Но Фандорин не дал увести разговор в сторону.
– Что за Демидовское распятие?
– Предмет огромной ценности – не столько духовной, сколько материальной. Золотое распятие, с фигуркой Христа, сплошь выложенной из алмазов, с изумрудным терновым венцом и рубиновыми каплями крови. В сущности ужасная безвкусица, но по страховой оценке двадцатилетней давности вещица стоила семьдесят тысяч, а сейчас, конечно, много дороже. Я тут прочитал интереснейшую статью в «Экономическом вестнике» о росте цен и скрытой инфляции. Знаете, на сколько процентов понизилась покупательная способность рубля по сравнению с 1881 годом? Вы не поверите…
– Как распятие оказалось у игуменьи? – перебил Эраст Петрович.
– Жила близ Заволжска одна богатая старуха, так сказать, первая здешняя гранд-дама, внучка того самого графа Демидова, баснословного богача, который, если помните, однажды поразил парижан фонтаном из…
– Помню. – Фандорин уже не скрывал раздражения. – Вернемся к распятию.
– Ах да, распятие, – поскучнел Виктор Игнатьевич. – В последние годы жизни старуха сделалась набожна и полюбила ездить к матушке Февронии, в Утолимоипечалинскую обитель.
– К-куда?
– Так называется монастырь: Утоли-мои-печали, по одноименной иконе, список которой хранится в тамошней часовне. Как, вы не знаете икону «Утоли мои печали»? – Исправник оживился. – Я вам сейчас покажу репродукцию. У меня есть, преотличная!
Еле-еле, чуть ли не клещами, Фандорин выдрал важный факт: по завещанию старой помещицы драгоценное распятие досталось игуменье – притом не монастырю, а лично Февронии. Хранилось у нее в келье, в ларце. После убийства исчезло.
А больше ничего полезного об обстоятельствах преступления Платонов не сообщил.

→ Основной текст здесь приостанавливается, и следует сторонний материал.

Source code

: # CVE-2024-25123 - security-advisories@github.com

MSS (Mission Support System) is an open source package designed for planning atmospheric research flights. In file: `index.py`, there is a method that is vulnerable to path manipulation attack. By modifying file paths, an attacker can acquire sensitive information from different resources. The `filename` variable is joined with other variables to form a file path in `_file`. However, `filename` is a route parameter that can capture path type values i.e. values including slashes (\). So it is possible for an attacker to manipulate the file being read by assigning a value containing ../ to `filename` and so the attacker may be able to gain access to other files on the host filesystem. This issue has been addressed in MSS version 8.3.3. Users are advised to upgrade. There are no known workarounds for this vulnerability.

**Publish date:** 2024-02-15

Еще безнадежней был второй собеседник – товарищ окружного прокурора титулярный советник Клочков, вялый господин, лишь сонно моргавший подслеповатыми глазками. Он, вероятно, был лет тридцати пяти, как и Платонов, но, в отличие от свежего, аккуратного и бодрого исправника выглядел совершенной руиной: сюртук потрепан, на черном бархатном воротнике перхоть, жидкие жирные волосы давно не стрижены и не мыты, лицо нездорового воскового оттенка.